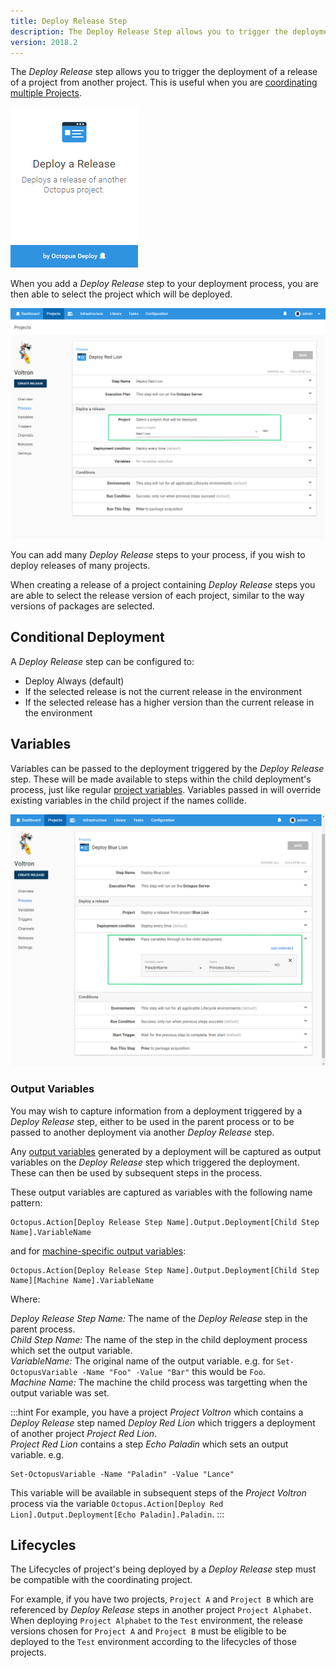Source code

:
 ```yaml
---
title: Deploy Release Step 
description: The Deploy Release Step allows you to trigger the deployment of a Release of a Project from another Project 
version: 2018.2 
---
```


The _Deploy Release_ step allows you to trigger the deployment of a release of a project from another project.  This is useful when you are [coordinating multiple Projects](index.md).

![Deploy Release Step Card](deploy-release-card.png "width=500")

When you add a _Deploy Release_ step to your deployment process, you are then able to select the project which will be deployed.

![Deploy Release Select Project](deploy-release-step-select-project.png "width=500")

You can add many _Deploy Release_ steps to your process, if you wish to deploy releases of many projects.

When creating a release of a project containing _Deploy Release_ steps you are able to select the release version of each project, similar to the way versions of packages are selected.  

## Conditional Deployment 

A _Deploy Release_ step can be configured to:

- Deploy Always (default)
- If the selected release is not the current release in the environment
- If the selected release has a higher version than the current release in the environment

## Variables

Variables can be passed to the deployment triggered by the _Deploy Release_ step. These will be made available to steps within the child deployment's process, just like regular [project variables](/docs/deployment-process/variables/index.md).  Variables passed in will override existing variables in the child project if the names collide.

![Deploy Release Variables](deploy-release-step-variables.png "width=500")

### Output Variables

You may wish to capture information from a deployment triggered by a _Deploy Release_ step, either to be used in the parent process or to be passed to another deployment via another _Deploy Release_ step.

Any [output variables](/docs/deployment-process/variables/output-variables.md) generated by a deployment will be captured as output variables on the _Deploy Release_ step which triggered the deployment.  These can then be used by subsequent steps in the process. 

These output variables are captured as variables with the following name pattern:

```
Octopus.Action[Deploy Release Step Name].Output.Deployment[Child Step Name].VariableName
```

and for [machine-specific output variables](/docs/deployment-process/variables/output-variables.md#Outputvariables-Outputfrommultiplemachines):

```
Octopus.Action[Deploy Release Step Name].Output.Deployment[Child Step Name][Machine Name].VariableName
```

Where:

*Deploy Release Step Name:* The name of the _Deploy Release_ step in the parent process.    
*Child Step Name:* The name of the step in the child deployment process which set the output variable.   
*VariableName:* The original name of the output variable. e.g. for `Set-OctopusVariable -Name "Foo" -Value "Bar"` this would be `Foo`.   
*Machine Name:* The machine the child process was targetting when the output variable was set.   

:::hint
For example, you have a project _Project Voltron_ which contains a _Deploy Release_ step named _Deploy Red Lion_ which triggers a deployment of another project _Project Red Lion_.  
_Project Red Lion_ contains a step _Echo Paladin_ which sets an output variable. e.g. 

```
Set-OctopusVariable -Name "Paladin" -Value "Lance"
```

This variable will be available in subsequent steps of the _Project Voltron_ process via the variable `Octopus.Action[Deploy Red Lion].Output.Deployment[Echo Paladin].Paladin`. 
:::

## Lifecycles

The Lifecycles of project's being deployed by a _Deploy Release_ step must be compatible with the coordinating project.

For example, if you have two projects, `Project A` and `Project B` which are referenced by _Deploy Release_ steps in another project `Project Alphabet`. When deploying `Project Alphabet` to the `Test` environment, the release versions chosen for `Project A` and `Project B` must be eligible to be deployed to the `Test` environment according to the lifecycles of those projects. 
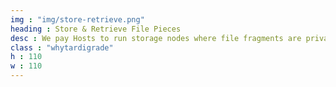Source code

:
 ```yaml
---
img : "img/store-retrieve.png"
heading : Store & Retrieve File Pieces
desc : We pay Hosts to run storage nodes where file fragments are privately stored, making data breaches a thing of the past.
class : "whytardigrade"
h : 110
w : 110
---
```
··········
Skip the pictures and restate exactly the lines from the beginning of the listing to the line with "When you add", that line included.

WRITTEN SOLUTION:
Source code

:
 ```yaml
---
title: Deploy Release Step 
description: The Deploy Release Step allows you to trigger the deployment of a Release of a Project from another Project 
version: 2018.2 
---
```


The _Deploy Release_ step allows you to trigger the deployment of a release of a project from another project.  This is useful when you are [coordinating multiple Projects](index.md).

![Deploy Release Step Card](deploy-release-card.png "width=500")

When you add a _Deploy Release_ step to your deployment process, you are then able to select the project which will be deployed.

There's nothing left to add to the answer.